San Francisco Chronicle

Fairy-tale promposals: Rite of passage gets modern twist.

The saga of the promposal.

- By Carolyne Zinko

Anyone with teens knows it’s prom season, and long gowns and tuxedos are still part of the ritual. But in recent years, with the rise of social media, there’s another accessory in the mix — the “promposal,” which is turning a staid rite of passage into a way for kids to turn themselves into YouTube, Twitter and Instagram sensations.

These orchestrat­ed invitation­s to prom are geared toward producing photos and videos of the spectacle to post on social media, and the surprise lies not in being asked to prom, since most couples have already decided to attend, but in how and when someone is asked.

In 2014, a Milpitas boy trotted up to school on a horse with a sign asking if his girlfriend would “ride to prom” with him.

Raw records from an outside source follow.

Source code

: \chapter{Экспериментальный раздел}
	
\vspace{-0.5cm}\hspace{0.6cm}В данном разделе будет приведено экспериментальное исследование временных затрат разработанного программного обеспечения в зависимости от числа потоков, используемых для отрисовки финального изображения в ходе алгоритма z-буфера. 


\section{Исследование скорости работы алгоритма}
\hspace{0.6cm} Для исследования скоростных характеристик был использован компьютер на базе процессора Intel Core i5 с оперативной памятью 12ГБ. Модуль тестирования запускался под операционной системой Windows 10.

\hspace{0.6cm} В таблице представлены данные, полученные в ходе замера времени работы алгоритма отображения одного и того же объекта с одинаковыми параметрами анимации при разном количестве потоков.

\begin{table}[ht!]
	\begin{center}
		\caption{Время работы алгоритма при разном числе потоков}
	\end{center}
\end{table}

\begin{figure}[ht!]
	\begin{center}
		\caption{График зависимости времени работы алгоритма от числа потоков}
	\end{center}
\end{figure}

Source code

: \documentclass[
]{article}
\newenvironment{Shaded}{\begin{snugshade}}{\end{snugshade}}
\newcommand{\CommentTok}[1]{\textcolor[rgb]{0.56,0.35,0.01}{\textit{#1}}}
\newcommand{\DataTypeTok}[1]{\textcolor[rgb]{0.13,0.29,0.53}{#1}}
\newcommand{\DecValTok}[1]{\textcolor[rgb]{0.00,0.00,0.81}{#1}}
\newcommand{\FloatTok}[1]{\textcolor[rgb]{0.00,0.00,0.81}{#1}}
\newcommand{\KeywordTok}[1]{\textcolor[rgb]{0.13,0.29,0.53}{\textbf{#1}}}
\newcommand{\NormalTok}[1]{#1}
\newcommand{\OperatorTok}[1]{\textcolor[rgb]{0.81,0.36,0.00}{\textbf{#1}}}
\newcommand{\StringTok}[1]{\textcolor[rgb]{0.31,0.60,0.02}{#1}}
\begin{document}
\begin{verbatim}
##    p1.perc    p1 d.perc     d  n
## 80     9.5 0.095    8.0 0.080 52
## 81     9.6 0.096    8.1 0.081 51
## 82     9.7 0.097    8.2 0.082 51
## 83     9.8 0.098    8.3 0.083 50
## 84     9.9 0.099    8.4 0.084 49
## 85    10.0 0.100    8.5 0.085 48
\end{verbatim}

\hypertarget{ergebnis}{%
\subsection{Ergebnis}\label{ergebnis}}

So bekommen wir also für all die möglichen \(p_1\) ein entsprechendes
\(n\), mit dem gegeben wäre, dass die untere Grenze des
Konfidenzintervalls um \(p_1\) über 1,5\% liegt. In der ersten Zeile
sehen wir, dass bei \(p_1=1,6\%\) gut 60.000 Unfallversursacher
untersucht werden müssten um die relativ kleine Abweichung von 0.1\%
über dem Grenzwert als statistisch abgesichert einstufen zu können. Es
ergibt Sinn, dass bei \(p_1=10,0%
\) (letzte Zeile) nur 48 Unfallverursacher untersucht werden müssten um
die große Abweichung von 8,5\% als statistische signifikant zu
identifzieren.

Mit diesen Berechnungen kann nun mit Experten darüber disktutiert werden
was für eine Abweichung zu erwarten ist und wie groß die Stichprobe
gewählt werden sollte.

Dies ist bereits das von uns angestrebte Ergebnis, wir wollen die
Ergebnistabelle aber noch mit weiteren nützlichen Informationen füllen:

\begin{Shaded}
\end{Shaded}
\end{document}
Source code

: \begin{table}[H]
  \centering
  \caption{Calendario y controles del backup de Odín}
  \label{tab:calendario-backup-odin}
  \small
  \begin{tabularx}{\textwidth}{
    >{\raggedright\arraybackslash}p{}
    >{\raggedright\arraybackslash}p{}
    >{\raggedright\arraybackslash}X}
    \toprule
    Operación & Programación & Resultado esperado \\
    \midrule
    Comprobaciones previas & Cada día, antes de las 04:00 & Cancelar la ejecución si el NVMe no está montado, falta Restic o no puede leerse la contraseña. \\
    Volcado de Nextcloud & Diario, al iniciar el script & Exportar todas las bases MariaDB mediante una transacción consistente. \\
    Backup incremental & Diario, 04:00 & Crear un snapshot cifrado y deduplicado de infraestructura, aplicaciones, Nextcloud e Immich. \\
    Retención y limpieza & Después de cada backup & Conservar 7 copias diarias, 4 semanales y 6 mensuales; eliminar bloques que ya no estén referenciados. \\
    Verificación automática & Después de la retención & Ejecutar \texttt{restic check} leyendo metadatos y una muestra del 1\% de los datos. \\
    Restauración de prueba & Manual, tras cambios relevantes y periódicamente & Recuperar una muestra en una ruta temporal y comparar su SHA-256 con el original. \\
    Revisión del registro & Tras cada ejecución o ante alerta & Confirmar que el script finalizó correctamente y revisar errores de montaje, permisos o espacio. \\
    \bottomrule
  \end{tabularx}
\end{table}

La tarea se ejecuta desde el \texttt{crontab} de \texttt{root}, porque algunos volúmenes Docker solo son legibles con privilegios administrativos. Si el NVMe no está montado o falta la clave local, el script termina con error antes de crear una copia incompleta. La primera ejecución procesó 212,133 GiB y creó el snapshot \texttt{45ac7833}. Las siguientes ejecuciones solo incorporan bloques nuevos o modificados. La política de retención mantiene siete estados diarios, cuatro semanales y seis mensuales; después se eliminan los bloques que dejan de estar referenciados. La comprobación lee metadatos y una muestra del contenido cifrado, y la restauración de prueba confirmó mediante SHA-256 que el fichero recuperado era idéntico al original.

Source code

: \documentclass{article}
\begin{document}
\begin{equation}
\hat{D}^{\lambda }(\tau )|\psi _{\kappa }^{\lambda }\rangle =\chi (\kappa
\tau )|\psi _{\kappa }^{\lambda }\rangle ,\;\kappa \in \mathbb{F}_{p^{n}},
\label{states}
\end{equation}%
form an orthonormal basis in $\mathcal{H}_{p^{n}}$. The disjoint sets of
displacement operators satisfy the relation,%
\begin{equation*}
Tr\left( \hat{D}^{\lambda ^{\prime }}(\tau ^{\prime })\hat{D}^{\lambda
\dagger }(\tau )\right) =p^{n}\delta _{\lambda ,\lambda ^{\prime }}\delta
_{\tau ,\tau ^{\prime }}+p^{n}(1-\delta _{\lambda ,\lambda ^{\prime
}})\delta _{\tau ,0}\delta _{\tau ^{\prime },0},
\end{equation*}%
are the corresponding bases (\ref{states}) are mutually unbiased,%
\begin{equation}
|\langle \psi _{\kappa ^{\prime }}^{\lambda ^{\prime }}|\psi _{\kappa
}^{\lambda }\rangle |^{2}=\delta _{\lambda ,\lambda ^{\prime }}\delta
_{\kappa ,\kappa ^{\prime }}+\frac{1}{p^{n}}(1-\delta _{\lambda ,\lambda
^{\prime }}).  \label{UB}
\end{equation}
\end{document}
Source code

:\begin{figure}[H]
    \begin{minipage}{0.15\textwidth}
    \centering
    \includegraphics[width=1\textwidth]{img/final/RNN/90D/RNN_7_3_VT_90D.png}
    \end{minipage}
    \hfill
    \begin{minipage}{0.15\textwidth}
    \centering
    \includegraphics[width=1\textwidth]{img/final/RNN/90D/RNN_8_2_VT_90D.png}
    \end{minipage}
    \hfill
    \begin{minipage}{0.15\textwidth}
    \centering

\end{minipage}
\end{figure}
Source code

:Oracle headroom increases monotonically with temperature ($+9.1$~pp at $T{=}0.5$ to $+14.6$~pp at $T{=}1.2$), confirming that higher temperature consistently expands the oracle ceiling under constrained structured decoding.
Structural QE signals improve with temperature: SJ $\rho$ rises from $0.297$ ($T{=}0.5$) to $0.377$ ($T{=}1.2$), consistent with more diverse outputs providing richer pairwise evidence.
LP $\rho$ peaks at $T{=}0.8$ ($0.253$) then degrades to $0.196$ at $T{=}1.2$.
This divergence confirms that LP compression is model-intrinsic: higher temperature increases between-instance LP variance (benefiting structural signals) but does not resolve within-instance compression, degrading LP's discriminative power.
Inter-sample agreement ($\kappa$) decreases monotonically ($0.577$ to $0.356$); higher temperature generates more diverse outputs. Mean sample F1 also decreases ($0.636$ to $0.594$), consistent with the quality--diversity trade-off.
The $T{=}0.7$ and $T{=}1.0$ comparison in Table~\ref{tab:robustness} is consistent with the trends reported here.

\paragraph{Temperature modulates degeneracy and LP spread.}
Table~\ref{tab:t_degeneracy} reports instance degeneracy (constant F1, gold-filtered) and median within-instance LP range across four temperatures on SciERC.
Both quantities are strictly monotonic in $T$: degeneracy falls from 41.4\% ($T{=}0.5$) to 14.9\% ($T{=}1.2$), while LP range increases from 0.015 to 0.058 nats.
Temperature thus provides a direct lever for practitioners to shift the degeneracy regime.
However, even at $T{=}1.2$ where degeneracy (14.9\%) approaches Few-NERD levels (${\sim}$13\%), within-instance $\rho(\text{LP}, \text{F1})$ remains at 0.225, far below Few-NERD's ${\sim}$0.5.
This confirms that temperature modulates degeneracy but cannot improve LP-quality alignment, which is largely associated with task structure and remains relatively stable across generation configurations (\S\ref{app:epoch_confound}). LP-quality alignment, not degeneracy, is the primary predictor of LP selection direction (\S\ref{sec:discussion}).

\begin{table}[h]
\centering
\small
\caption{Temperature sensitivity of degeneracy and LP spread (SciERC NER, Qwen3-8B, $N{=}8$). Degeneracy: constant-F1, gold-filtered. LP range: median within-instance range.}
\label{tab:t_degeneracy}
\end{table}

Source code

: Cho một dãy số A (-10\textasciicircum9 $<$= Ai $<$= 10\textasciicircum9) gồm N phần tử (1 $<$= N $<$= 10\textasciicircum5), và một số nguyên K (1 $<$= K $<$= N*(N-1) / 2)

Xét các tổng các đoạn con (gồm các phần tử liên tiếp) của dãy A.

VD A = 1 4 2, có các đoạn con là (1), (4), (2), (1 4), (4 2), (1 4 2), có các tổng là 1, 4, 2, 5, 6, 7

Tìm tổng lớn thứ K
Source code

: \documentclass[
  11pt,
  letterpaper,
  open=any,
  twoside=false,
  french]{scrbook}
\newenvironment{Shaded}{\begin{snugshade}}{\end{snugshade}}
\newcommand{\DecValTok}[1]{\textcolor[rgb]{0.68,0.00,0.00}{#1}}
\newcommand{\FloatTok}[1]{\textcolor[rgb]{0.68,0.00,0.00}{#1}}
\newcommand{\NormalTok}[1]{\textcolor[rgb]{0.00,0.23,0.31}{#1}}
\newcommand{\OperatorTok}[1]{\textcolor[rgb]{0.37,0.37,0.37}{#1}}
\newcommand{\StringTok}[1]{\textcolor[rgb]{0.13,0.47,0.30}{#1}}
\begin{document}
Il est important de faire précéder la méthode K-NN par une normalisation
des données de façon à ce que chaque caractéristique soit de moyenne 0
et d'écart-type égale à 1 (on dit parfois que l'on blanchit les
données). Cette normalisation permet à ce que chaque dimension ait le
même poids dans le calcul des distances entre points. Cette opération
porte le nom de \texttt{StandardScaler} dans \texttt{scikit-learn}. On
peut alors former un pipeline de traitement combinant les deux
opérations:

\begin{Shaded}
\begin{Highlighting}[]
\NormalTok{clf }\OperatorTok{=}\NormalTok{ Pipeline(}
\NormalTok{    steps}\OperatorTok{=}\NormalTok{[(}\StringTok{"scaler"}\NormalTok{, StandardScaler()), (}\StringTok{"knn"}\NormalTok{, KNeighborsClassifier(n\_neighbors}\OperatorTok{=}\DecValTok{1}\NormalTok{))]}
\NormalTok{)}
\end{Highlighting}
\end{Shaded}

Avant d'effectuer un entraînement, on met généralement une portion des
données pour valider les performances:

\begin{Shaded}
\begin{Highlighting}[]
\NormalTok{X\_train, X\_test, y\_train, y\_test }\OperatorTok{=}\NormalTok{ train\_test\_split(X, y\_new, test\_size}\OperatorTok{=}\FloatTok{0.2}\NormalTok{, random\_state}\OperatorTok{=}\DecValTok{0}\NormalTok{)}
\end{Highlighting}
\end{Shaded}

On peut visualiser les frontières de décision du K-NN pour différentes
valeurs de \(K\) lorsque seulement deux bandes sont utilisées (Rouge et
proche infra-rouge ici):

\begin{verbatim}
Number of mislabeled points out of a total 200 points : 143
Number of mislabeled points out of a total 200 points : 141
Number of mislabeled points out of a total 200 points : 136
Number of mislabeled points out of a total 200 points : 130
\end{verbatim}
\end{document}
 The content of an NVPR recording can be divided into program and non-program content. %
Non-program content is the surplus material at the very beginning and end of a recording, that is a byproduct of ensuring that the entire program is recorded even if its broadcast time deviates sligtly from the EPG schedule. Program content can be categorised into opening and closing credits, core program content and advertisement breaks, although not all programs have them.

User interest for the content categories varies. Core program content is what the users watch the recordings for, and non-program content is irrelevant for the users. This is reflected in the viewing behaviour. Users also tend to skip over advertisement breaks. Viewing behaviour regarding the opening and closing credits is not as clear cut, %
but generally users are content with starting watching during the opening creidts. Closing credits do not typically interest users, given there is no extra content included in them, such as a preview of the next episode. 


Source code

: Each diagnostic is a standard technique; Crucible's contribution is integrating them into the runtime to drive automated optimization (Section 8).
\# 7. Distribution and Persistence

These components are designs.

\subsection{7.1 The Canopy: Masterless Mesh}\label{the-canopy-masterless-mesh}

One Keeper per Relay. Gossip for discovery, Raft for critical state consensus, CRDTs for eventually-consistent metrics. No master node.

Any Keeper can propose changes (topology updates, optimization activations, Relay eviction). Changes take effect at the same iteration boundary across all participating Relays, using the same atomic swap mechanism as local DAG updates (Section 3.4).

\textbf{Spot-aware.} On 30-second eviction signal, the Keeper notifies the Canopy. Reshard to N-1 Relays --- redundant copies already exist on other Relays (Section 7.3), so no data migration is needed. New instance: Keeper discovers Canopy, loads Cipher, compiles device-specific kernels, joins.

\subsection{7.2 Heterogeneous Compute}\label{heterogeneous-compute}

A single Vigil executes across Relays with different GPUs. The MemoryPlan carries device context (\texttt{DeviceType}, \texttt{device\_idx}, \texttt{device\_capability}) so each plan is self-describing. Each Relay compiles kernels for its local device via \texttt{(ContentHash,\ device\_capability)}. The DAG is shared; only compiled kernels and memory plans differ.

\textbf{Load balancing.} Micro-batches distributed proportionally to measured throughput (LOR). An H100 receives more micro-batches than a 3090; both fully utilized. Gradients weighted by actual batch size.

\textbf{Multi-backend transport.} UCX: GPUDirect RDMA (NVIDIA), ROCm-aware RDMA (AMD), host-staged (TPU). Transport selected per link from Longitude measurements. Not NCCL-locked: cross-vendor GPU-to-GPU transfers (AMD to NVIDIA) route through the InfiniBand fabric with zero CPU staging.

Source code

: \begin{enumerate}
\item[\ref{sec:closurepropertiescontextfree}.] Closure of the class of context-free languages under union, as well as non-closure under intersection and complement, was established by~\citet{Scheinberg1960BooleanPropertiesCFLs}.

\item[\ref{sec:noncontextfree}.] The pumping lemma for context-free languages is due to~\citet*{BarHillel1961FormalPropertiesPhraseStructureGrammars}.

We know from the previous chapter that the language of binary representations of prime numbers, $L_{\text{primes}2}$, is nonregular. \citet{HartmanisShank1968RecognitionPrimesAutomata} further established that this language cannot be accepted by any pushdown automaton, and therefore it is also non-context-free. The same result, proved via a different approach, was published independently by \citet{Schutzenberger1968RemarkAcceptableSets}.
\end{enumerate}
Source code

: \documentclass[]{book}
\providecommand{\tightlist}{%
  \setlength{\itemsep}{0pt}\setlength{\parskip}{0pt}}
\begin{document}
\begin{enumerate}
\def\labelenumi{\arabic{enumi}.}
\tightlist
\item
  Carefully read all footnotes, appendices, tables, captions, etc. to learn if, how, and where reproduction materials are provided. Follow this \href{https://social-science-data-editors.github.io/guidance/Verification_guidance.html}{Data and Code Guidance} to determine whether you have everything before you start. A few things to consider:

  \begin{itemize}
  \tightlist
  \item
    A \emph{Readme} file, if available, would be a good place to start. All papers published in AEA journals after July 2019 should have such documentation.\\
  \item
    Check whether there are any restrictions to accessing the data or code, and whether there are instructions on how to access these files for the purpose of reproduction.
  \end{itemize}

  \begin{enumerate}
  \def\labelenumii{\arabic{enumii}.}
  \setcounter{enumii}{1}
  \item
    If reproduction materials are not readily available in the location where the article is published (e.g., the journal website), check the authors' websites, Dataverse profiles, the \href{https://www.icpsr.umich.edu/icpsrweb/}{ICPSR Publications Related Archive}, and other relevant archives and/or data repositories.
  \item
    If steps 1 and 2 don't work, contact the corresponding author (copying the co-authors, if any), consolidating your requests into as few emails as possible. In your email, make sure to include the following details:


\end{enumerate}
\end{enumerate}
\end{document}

Last year, a San Francisco high schooler built a castle and penned a Shakespear­ean-style play to propose to a friend. The same year, in Berkeley, a teenage boy choreograp­hed a hip-hop dance routine with a group of schoolmate­s and performed it for his date in front of 200 classmates in a hallway, who chanted “kiss, kiss, kiss!” at the end.

Leah Abramson, now an 18year-old senior at Berkeley High, was on the receiving end of that performanc­e, and said she had no clue what to expect when a friend approached her at the end of sixth period and guided her down a hallway lined with rose petals.

“I was like, ‘Oh my God, is this for me?’ ” she recalled of the promposal by Davion Moore, who has since graduated from Berkeley High. “I felt really nervous, and then I saw Davion, and two good friends next to him. They were holding up letters that said ‘PROM,’ and then the music turns on, they had a whole routine for me. I really enjoyed it. Everybody’s looking at you, saying, ‘Whoa!’ ”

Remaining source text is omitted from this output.